Task to carry out:
Every line in the data below that includes "theorem" belongs in the answer, copied as it stands.

Task input:
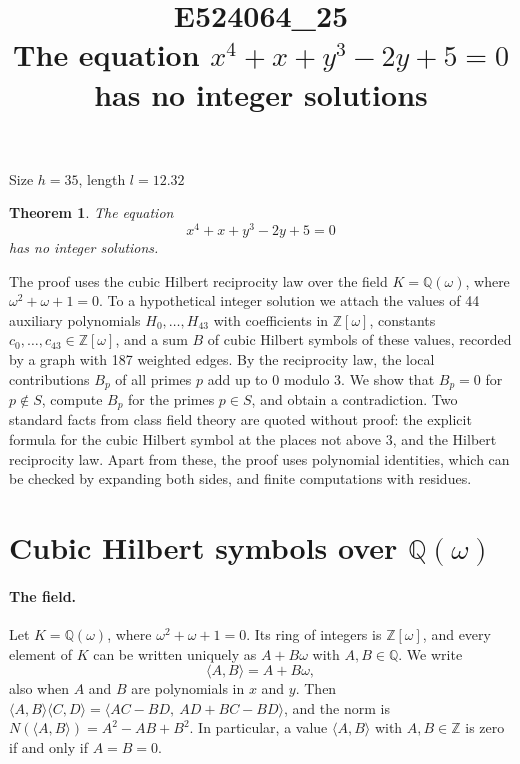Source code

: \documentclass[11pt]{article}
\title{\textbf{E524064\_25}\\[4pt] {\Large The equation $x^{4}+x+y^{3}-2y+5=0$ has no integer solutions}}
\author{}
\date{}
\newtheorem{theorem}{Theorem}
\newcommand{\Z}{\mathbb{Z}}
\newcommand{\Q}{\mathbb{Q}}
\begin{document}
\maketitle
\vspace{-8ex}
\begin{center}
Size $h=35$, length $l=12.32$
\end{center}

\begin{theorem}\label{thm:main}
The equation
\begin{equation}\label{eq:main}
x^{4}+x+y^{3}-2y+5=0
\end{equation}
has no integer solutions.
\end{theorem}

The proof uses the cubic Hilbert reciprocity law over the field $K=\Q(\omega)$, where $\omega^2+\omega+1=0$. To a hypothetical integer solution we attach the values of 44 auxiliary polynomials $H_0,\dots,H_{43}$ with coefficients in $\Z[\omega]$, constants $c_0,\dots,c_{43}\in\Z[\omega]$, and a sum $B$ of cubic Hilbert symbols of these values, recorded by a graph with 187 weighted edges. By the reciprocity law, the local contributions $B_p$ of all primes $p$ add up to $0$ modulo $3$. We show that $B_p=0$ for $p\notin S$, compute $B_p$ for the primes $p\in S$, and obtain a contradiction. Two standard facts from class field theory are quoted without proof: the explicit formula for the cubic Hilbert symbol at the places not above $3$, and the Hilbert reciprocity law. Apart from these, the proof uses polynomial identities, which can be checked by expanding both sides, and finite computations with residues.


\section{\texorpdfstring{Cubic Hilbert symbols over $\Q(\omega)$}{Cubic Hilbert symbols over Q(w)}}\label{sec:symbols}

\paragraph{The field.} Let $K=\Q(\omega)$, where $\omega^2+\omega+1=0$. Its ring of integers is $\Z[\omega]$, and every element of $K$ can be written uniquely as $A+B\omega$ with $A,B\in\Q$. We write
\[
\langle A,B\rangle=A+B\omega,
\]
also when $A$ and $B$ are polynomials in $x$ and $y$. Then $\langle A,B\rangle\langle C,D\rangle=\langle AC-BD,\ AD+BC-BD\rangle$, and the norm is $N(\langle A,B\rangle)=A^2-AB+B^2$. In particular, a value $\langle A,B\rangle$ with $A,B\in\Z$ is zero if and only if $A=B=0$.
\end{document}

* * *

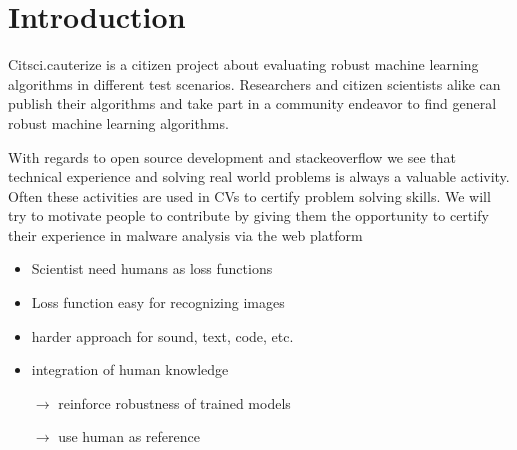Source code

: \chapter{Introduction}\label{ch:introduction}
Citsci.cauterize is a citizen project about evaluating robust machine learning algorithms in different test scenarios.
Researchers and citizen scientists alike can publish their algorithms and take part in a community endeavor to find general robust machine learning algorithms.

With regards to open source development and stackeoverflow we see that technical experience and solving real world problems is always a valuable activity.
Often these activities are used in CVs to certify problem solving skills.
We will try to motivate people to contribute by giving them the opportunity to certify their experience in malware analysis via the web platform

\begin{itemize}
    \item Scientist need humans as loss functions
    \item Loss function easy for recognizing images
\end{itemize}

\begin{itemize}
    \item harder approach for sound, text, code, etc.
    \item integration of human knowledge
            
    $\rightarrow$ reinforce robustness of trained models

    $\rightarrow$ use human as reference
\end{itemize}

--

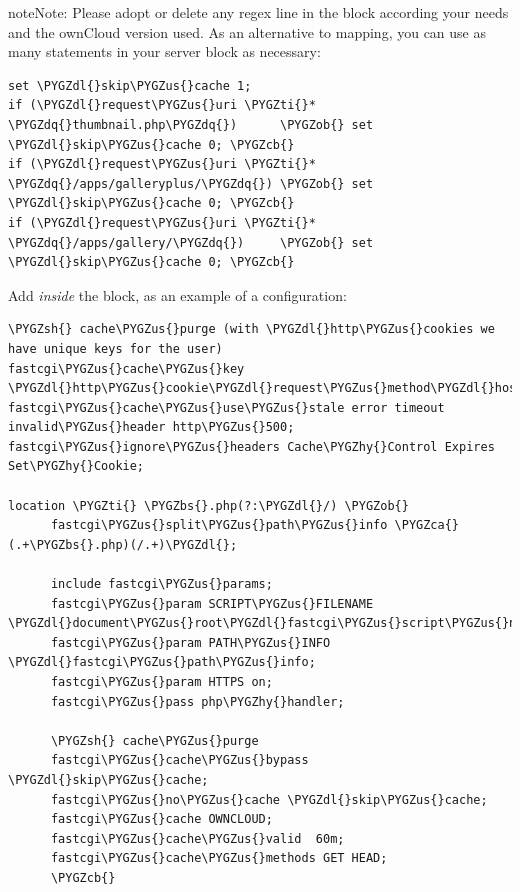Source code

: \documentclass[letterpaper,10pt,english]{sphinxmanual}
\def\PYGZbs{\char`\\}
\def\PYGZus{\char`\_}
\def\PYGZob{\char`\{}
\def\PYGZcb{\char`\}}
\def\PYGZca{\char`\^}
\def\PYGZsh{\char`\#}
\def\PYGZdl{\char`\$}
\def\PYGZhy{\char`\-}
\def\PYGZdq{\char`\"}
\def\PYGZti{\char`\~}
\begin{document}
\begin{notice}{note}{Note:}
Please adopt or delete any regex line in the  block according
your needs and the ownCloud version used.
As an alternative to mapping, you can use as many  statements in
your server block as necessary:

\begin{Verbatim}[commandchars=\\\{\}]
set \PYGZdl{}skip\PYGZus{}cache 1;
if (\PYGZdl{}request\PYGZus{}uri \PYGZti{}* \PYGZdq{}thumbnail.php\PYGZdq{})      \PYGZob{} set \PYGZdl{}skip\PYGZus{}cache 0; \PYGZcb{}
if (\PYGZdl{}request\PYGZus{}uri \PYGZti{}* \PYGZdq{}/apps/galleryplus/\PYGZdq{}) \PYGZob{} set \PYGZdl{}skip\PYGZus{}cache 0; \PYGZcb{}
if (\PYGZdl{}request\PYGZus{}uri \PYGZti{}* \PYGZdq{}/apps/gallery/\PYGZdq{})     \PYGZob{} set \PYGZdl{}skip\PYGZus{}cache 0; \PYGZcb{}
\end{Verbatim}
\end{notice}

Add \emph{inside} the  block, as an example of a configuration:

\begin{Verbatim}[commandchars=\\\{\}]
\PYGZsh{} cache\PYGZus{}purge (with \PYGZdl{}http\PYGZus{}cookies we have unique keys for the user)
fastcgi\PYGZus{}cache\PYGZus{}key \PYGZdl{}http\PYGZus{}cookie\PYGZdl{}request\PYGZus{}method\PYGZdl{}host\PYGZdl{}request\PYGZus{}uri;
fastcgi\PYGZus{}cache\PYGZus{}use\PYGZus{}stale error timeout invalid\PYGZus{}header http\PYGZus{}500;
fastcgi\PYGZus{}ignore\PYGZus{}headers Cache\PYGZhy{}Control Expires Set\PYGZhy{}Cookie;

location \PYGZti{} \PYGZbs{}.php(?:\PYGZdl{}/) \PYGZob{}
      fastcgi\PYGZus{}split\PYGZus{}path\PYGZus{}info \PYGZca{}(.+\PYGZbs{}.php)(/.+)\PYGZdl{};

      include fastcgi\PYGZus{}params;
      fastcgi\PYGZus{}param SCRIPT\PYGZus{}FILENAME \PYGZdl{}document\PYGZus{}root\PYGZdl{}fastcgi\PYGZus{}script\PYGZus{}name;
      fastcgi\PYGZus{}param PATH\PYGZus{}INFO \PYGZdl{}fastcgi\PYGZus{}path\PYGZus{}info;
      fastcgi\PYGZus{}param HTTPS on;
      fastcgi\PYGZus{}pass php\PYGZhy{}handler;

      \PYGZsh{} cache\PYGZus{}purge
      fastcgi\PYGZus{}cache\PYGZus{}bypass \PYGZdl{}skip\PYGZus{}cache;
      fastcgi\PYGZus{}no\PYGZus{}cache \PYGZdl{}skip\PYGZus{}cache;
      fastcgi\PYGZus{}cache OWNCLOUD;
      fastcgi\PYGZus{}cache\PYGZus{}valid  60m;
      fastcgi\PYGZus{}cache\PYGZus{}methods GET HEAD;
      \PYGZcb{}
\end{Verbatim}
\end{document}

Response box:
\newtheorem{theorem}{Theorem}
\begin{theorem}\label{thm:main}
\end{theorem}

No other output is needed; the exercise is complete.